L’affaire de la “bombe sale”

On finit par admettre que les derniers responsables d’un certain niveau pour affronter en conscience la question nucléaire se trouvent-ils chez certains militaires. On pourrait en trouver un signe dans l’affaire de la “bombe sale” (matériel radioactif activé par des explosifs conventionnels) qu’on a agitée d’abord du côté zélenskiste pour aussitôt en accuser les Russes. On laissera de côté, par exemple pour les Borrell & Cie, la propagande grimée en communication pour nous intéresser à quelques remarquables initiatives de ces derniers jours. Elles sont rapportées et mises en situation le 23 octobre par le duo Mercouris-Christoforou, puis Mercouris seul. Plusieurs faits sont mis en évidence :

• Le voyage-surprise du ministre britannique de la défense Wallace au Pentagone selon l’argument de « mauvaises communications » (fritures sur la ligne !) entre les deux ;

• Un coup de téléphone de Austin (Pentagone) au Russe Shoigou ;

• Un incident aérien (un Su-25 russe tirant “par erreur” un missile à côté d’un avion de surveillance britannique dans l’espace international), qui s’est conclu par un entretien téléphonique Shoigou-Wallace qualifié d’“amical”, l’erreur ayant été actée ;

• Quatre coups de téléphone de Shoigou le 22 octobre aux ministres de la défense US, UK, France et Turquie, pour leur parler du danger d’une “bombe sale” (préparé par les Ukrainiens, selon les Russes, pour faire entrer dans la guerre les pays de l’OTAN ; Mercouris précisant que les Turcs sont très inquiets des menaces contre leur gazoduc ‘TurcStream’).

Manifestement, Mercouris et Christoforou sont partisans de la thèse d’une responsabilité ukrainienne dans l’affaire de la “bombe sale”, ce qui selon eux aurait provoqué cet afflux de contacts entre ministres de la défense, – c’est-à-dire, précise Mercouris, « uniquement entre militaires » (avec depuis un coup de téléphone du chef d’état-major russe Gerasimov à ses deux “collègues” US et UK).

S’il est difficile de démêler les choses quoi qu’on puisse en dire beaucoup sur les responsabilités et les pratiques impliquées, il y a surtout ce fait que leur thèse est présentée ainsi : “Les Ukrainiens, qui ont les moyens de faire de cette sorte de bombe, ont fini par croire tout ce que raconte la presseSystème sur le nucléaire tactique russe et jugée acceptable l’idée d’une action préventive via une ‘sale bombe’”. Ce qu’il importe de noter ici, c’est l’hypothèse de l’interconnexion catastrophique entre la communication qui n’est que propagande et simulacre, et la réalité.
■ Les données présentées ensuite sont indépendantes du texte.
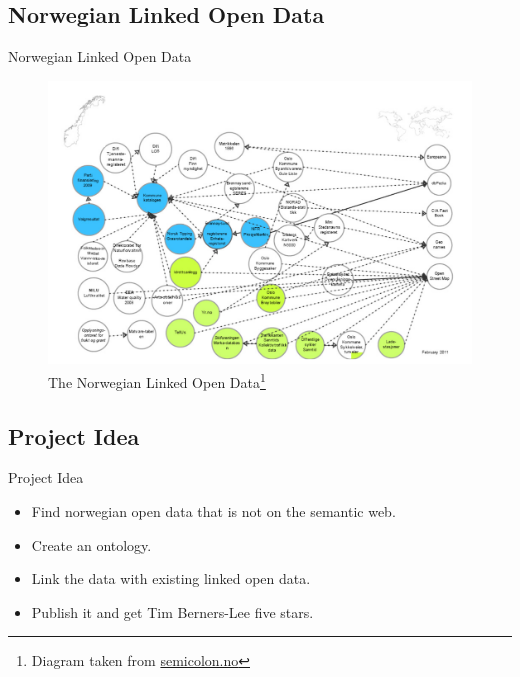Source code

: \documentclass{beamer}
\begin{document}
	\subsection{Norwegian Linked Open Data}
	\begin{frame}{Norwegian Linked Open Data}
		\begin{figure}
			\includegraphics[scale=0.19]{resources/norwegian-lod.png}
			\caption{The Norwegian Linked Open Data\footnote[frame]{%
				Diagram taken from \url{semicolon.no} }}
		\end{figure}
	\end{frame}

	\subsection{Project Idea}
	\begin{frame}{Project Idea}
		\begin{itemize}
			\item Find norwegian open data that is not on the semantic web.
			\item Create an ontology.
			\item Link the data with existing linked open data.
			\item Publish it and get Tim Berners-Lee five stars.
		\end{itemize}
	\end{frame}
\end{document}
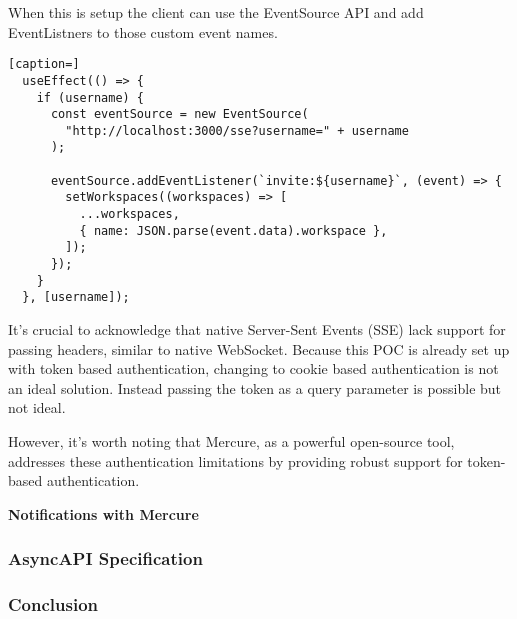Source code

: When this is setup the client can use the EventSource API and add EventListners to those custom event names.

\begin{lstlisting}[caption=]
  useEffect(() => {
    if (username) {
      const eventSource = new EventSource(
        "http://localhost:3000/sse?username=" + username
      );
 
      eventSource.addEventListener(`invite:${username}`, (event) => {
        setWorkspaces((workspaces) => [
          ...workspaces,
          { name: JSON.parse(event.data).workspace },
        ]);
      });
    }
  }, [username]);
\end{lstlisting}

It's crucial to acknowledge that native Server-Sent Events (SSE) lack support for passing headers, similar to native WebSocket. Because this POC is already set up with token based authentication, changing to cookie based authentication is not an ideal solution. Instead passing the token as a query parameter is possible but not ideal.

However, it's worth noting that Mercure, as a powerful open-source tool, addresses these authentication limitations by providing robust support for token-based authentication. 

\textbf{Notifications with Mercure}

\subsubsection{AsyncAPI Specification}



\subsubsection{Conclusion}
Finalement, l’argument de Borrell, et des ‘speechwriters’ dudit, experts dans le verbe clinquant et inculte dans l’armement nucléaire, ressort de la même “interconnexion catastrophique”. Notre conviction est que nous ne sommes ni au bout de nos peines, ni au bout de nos surprises à cet égard, tant est immense le gouffre entre communication-simulacre et réalité. La chose devient harassante lorsqu’il s’agit de nucléaire... Pour autant, rien ne nous interdit de penser que dans cette incroyable chaos, une ^peine bien assumée fasse surgir une bonne surprise de cette étrange “interconnexion catastrophique”.